Dave Birch 

Second sight

It's wasy to fool people into believing bogus news stories, says David Birch
  
  


One day soon, "I saw it on the web" and "someone sent me an email" will overtake "a bloke in the pub told me" as the catch-all verification that separates urban myth, Nazi propaganda, and good old-fashioned lunacy from truth.

While conspiracy theories are as old as the hills, the internet's ability to connect believers and create communities of shared interests is blurring the already-weak line between fact, factoid and subjective interpretation. Tell schoolchildren to go surf the web to help with their history homework and they are likely to come up with a site presenting "evidence" that a cabal of 666 rabbis rules the world from a secret hideout in northern California.

And it is not just the young and na¿ve who are vulnerable. If you think you are too smart to be taken in by web spoofing, then take a peek at this site:

www.cnn.com&business_story=breaking_news&urgent@www.itstrue.eu.com. Most people would assume that by clicking on this link, they would be connected to CNN.

Not so. Instead, they find themselves at a plausible but entirely bogus news site. The trick works because most people do not understand URL syntax. The "cnn.com" to the left of the "@" is interpreted as a user name for the (bogus) site to the right of it. This simple redirection trick is good enough to fool almost all web surfers, and there are some even better tricks available to the determined hoaxer who is prepared to learn some Javascript and so on.

What this demonstrates is that it is frighteningly easy to fool people into believing bogus news and current affairs stories. It is worth noting, however, that the net's ability to propagate patent untruths is a novel contribution to the human condition.

Until we have a workable digital identity infrastructure, it will remain ridiculously easy to fabricate legitimacy on the internet. "Ah," you might say, "but how many people can a bogus site attract?" The truth is, it is entirely possible for one person working from home with a computer and a modem to create a website that appears just as credible as those created by businesses, universities, agencies and governments.

On the night of the top-rated CBS Survivor show's finale last year, the CBS website, with all the resources of a major TV network behind it, attracted 245,000 unique visitors.

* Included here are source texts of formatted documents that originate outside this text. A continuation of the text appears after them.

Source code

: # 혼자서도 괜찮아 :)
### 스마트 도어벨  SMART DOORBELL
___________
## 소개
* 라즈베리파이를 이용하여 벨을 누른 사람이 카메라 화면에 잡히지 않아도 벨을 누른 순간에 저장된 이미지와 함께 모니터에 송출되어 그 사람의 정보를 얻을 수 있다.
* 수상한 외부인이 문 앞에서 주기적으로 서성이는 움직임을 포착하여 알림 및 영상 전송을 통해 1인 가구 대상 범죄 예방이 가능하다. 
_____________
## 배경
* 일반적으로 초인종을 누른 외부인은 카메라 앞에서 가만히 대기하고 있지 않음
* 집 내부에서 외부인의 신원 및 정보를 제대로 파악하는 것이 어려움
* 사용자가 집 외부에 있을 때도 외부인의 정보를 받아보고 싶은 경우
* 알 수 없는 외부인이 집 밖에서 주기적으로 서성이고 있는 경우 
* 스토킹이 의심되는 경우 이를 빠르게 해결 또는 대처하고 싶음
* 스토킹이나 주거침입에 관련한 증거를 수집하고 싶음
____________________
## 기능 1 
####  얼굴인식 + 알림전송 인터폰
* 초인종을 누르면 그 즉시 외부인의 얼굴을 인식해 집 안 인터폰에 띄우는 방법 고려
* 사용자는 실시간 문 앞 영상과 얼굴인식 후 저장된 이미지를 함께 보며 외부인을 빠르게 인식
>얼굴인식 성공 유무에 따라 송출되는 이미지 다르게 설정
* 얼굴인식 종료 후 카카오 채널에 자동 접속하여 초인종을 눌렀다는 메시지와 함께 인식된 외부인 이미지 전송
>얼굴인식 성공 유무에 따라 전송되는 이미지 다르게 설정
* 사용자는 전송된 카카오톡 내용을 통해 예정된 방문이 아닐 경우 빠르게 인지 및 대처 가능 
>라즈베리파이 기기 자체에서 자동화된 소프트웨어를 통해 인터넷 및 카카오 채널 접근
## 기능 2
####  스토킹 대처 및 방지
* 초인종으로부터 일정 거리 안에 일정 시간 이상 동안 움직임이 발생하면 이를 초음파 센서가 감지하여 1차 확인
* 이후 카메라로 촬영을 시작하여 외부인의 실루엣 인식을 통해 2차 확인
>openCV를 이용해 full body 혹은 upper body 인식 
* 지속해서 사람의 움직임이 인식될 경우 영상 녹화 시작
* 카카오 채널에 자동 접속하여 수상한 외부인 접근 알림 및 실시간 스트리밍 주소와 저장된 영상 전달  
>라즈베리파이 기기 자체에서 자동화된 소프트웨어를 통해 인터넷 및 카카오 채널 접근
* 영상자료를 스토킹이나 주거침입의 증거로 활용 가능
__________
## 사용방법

On the same night, www.survivorsucks.com, run by a Paul Sims, based in Dallas, Texas, drew 100,000 visitors. This is just the beginning. Once broadband becomes widespread, individuals will be setting up their own TV channels.

Who will care about the News at Ten, or the BBC's analysis when half the population is watching Dave's Nude News at Eleven or the Idaho Survivalist's News Corner? Who is to say that my mate down the pub knows less than a BBC reporter about what is going on in a particular hospital, company or government department: my mate down the pub might actually work there. Who is to know?

One response might be to teach people to put their trust in respected individuals. Nice idea, but again, identities are very difficult to verify on the internet. The FBI now calls identity theft the fastest growing white-collar crime in history. Here is a recent example: a few weeks ago in California, the police accused Michael Morse, 27, of sneaking into the office of a health club where he was a member and stealing the identities of a dozen or so people who were also members, which he then used to trade on eBay.

All you need is someone's name and address and you can start running up bills in their name: trouble that costs considerable time and effort to repair. More to the point, you can easily assume their identity online and have no end of mischief. One result of all this ought to be a shift in educational emphasis toward the evaluation of sources rather than depending on their labels.

What is the point of teaching children facts when they can find them almost instantaneously on the web? If they want to know who succeeded Henry II, they can find that out in a couple of seconds. When they do a search on "treatment for liver cancer" on the internet, how do they begin to evaluate what comes back? The real challenge is not finding out facts, but figuring out what is a fact! But before the letters page is overrun by philosophers vying to answer that question, I have a few others to pose. How do you know that I am really Dave Birch?

Or that I work for Consult Hyperion? If someone were to discover that I am actually an avatar, a computer-simulated creation, would that make my column any less interesting? After all, you can't believe everything you read in the newspapers.